“The government should take immediate and decisive action against illicit trade to enhance revenue and reduce the tax burden on the common citizen. It's almost six weeks post the budget and you still see heaps of illicit items in the market,” said Fawad Khan, spokesperson for Mustehkam Pakistan, an advocacy firm dedicated to curbing illicit trade and tax evasion in Pakistan.
Showing deep concern about the pressing issue of illegal trade and its detrimental impact on the country's economy and marginalized communities, he warned that without expanding the tax base and implementing a comprehensive track and trace system and effective curbing policies, the government will find it challenging to increase the tax-to-GDP ratio to its target of 13%.
He mentioned that a recent report from a foreign research institute reveals that approximately 1 trillion rupees are evaded annually in Pakistan across from major sectors, including real estate, pharmaceuticals, tyres and lubricants, tea, and cigarettes.
“Tax evasion due to the illegal cigarette trade alone results in an annual loss of over 310 billion rupees to the national exchequer, a figure expected to rise this year,” Fawad added, warning that if all cigarette brands are not brought under digital monitoring, the volume of illegal trade could reach 65% this year, further complicating matters for the legitimate industry and the government.

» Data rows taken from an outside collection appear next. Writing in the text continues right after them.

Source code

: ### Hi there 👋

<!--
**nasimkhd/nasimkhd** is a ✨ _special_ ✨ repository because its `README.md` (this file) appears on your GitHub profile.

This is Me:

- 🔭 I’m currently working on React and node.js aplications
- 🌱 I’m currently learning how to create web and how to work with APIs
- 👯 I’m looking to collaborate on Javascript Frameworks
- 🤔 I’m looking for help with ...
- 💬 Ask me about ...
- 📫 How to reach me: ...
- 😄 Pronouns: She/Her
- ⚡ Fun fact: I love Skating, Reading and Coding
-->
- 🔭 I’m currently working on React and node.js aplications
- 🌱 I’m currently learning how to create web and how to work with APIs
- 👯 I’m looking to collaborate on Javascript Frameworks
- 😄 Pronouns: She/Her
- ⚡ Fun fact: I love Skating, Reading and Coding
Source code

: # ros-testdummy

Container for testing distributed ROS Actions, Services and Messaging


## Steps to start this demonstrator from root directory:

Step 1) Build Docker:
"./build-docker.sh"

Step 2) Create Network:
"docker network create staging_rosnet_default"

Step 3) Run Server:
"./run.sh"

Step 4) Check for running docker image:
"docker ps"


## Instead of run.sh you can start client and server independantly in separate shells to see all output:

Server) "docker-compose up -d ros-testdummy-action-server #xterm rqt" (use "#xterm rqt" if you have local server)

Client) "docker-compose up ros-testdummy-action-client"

It is worth mentioning that the DG ISPR, in a recent press conference, stated that around 50-60% of cigarettes in Pakistan are being sold illegally, causing billions of rupees in losses to the economy. Similarly, former Prime Minister Shahid Khaqan Abbasi highlighted that billions of rupees are openly stolen due to the sale of illicit cigarettes in the country, and that government authorities are too weak to collect taxes from these illegal cigarette manufacturers.
Fawad emphasized that if the government fails to implement the track and trace system effectively this time, it will be exceedingly difficult to achieve the tax target for the financial year 2024-25. This shortfall in tax revenue will likely force the government to resort to more borrowing, leading to further economic imbalance and increased debt burden.